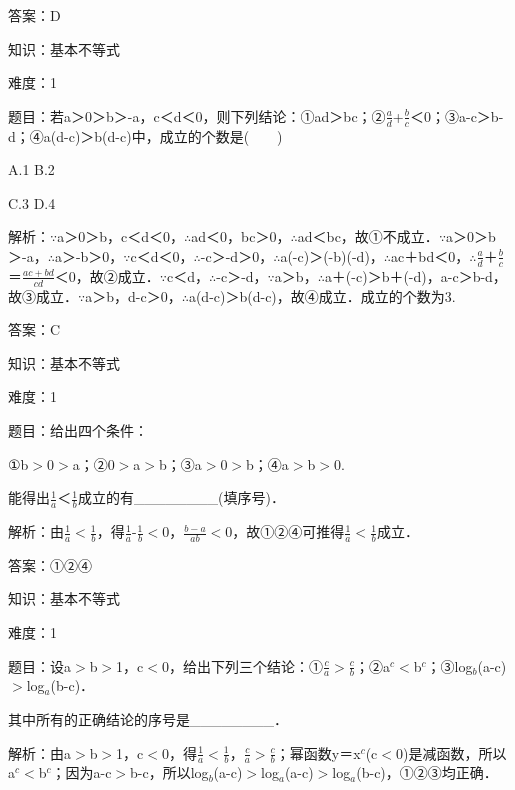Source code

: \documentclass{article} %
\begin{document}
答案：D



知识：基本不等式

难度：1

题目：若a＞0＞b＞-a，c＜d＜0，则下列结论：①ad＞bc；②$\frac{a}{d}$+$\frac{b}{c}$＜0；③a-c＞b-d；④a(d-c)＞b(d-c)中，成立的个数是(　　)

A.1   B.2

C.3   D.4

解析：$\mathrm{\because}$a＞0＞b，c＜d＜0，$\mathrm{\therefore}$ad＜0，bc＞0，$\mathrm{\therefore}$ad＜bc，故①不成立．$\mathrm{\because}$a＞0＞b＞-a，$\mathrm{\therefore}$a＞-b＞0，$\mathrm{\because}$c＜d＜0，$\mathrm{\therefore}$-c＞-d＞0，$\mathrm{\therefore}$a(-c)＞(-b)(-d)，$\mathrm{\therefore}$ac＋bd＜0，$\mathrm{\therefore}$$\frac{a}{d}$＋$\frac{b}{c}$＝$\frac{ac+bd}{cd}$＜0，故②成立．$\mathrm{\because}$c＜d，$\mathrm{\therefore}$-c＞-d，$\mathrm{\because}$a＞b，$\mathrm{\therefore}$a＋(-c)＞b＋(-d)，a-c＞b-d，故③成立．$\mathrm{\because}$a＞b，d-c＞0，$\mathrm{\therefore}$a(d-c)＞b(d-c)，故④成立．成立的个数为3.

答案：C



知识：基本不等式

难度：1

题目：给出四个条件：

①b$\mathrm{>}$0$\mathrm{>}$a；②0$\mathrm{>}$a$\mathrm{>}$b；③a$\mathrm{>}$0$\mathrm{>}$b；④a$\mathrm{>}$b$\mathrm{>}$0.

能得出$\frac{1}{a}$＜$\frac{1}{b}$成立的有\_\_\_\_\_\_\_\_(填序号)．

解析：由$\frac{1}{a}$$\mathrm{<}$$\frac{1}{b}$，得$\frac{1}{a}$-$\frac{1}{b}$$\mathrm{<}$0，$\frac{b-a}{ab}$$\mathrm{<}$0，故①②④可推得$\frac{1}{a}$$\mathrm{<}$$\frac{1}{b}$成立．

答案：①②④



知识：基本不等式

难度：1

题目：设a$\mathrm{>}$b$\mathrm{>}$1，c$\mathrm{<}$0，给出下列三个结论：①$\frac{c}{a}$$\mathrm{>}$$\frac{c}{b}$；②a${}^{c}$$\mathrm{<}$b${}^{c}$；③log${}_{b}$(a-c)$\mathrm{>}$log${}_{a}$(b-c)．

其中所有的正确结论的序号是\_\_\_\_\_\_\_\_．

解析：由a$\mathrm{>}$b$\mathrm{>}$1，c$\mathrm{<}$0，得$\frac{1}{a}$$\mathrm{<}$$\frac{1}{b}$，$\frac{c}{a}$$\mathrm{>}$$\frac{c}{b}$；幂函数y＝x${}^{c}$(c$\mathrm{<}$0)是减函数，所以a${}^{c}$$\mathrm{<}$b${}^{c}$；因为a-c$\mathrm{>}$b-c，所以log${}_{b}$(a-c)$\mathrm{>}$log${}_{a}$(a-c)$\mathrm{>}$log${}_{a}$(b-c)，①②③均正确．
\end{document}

Work to complete — From the data above, copy each line with the string "frac" in it.

Response below —
题目：若a＞0＞b＞-a，c＜d＜0，则下列结论：①ad＞bc；②$\frac{a}{d}$+$\frac{b}{c}$＜0；③a-c＞b-d；④a(d-c)＞b(d-c)中，成立的个数是(　　)
解析：$\mathrm{\because}$a＞0＞b，c＜d＜0，$\mathrm{\therefore}$ad＜0，bc＞0，$\mathrm{\therefore}$ad＜bc，故①不成立．$\mathrm{\because}$a＞0＞b＞-a，$\mathrm{\therefore}$a＞-b＞0，$\mathrm{\because}$c＜d＜0，$\mathrm{\therefore}$-c＞-d＞0，$\mathrm{\therefore}$a(-c)＞(-b)(-d)，$\mathrm{\therefore}$ac＋bd＜0，$\mathrm{\therefore}$$\frac{a}{d}$＋$\frac{b}{c}$＝$\frac{ac+bd}{cd}$＜0，故②成立．$\mathrm{\because}$c＜d，$\mathrm{\therefore}$-c＞-d，$\mathrm{\because}$a＞b，$\mathrm{\therefore}$a＋(-c)＞b＋(-d)，a-c＞b-d，故③成立．$\mathrm{\because}$a＞b，d-c＞0，$\mathrm{\therefore}$a(d-c)＞b(d-c)，故④成立．成立的个数为3.
能得出$\frac{1}{a}$＜$\frac{1}{b}$成立的有\_\_\_\_\_\_\_\_(填序号)．
解析：由$\frac{1}{a}$$\mathrm{<}$$\frac{1}{b}$，得$\frac{1}{a}$-$\frac{1}{b}$$\mathrm{<}$0，$\frac{b-a}{ab}$$\mathrm{<}$0，故①②④可推得$\frac{1}{a}$$\mathrm{<}$$\frac{1}{b}$成立．
题目：设a$\mathrm{>}$b$\mathrm{>}$1，c$\mathrm{<}$0，给出下列三个结论：①$\frac{c}{a}$$\mathrm{>}$$\frac{c}{b}$；②a${}^{c}$$\mathrm{<}$b${}^{c}$；③log${}_{b}$(a-c)$\mathrm{>}$log${}_{a}$(b-c)．
解析：由a$\mathrm{>}$b$\mathrm{>}$1，c$\mathrm{<}$0，得$\frac{1}{a}$$\mathrm{<}$$\frac{1}{b}$，$\frac{c}{a}$$\mathrm{>}$$\frac{c}{b}$；幂函数y＝x${}^{c}$(c$\mathrm{<}$0)是减函数，所以a${}^{c}$$\mathrm{<}$b${}^{c}$；因为a-c$\mathrm{>}$b-c，所以log${}_{b}$(a-c)$\mathrm{>}$log${}_{a}$(a-c)$\mathrm{>}$log${}_{a}$(b-c)，①②③均正确．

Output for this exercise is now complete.